Tammie took care of the details. She bought our airplane tickets, arranged for a rental car, found an Airbnb for us to stay at while in Seattle, and then a hotel for while we were in Snoqualmie, where John and his wife Gail live.

When Tammie asked me what I wanted to see while in Washington, one of the things I mentioned was an art museum showing the art and artifacts of indigenous people who lived in the Pacific Northwest long before white men came.
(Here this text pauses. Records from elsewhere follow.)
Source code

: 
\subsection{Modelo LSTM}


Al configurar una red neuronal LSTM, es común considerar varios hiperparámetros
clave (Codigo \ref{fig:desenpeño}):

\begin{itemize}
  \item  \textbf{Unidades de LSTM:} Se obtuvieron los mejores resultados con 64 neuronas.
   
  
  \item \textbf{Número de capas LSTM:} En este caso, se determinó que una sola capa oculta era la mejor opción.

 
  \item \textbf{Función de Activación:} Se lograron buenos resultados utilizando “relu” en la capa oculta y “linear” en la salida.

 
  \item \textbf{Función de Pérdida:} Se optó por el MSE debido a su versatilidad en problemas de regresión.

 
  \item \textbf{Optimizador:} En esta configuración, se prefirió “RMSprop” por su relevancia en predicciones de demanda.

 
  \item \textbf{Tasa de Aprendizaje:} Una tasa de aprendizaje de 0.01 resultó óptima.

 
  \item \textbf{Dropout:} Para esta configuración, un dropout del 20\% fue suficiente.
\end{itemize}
Tammie assured me she’d found an interesting place for us to visit. She said the place we were going to was called the Hibulb Cultural Center. Gail had the day off, and since she was more familiar with the area, offered to drive. Karl came along, too. As we got into the car, my daughter Tammie instructed, “Mom, you sit up front next to Gail. That way you’ll be less likely to feel motion sick. I’ll sit in the back seat with Agnes and Karl.”

Instead of traveling on a main highway, Gail took a beautiful, scenic route. Repeatedly, as we wound through the valleys, turning left and right, up and down, we were treated to grand, quintessential state of Washington vistas: imposing, but distant, snowcapped mountains, which were framed by innumerable smaller peaks in the foreground, and richly covered with pine and poplar trees.

The Hibulb Cultural Center is located on the Tulalip Reservation in Snohomish County in Washington. It was built and opened in 2011. I walked into the building still rubbing my ears. Nothing sounded right to my elevation-popped ears.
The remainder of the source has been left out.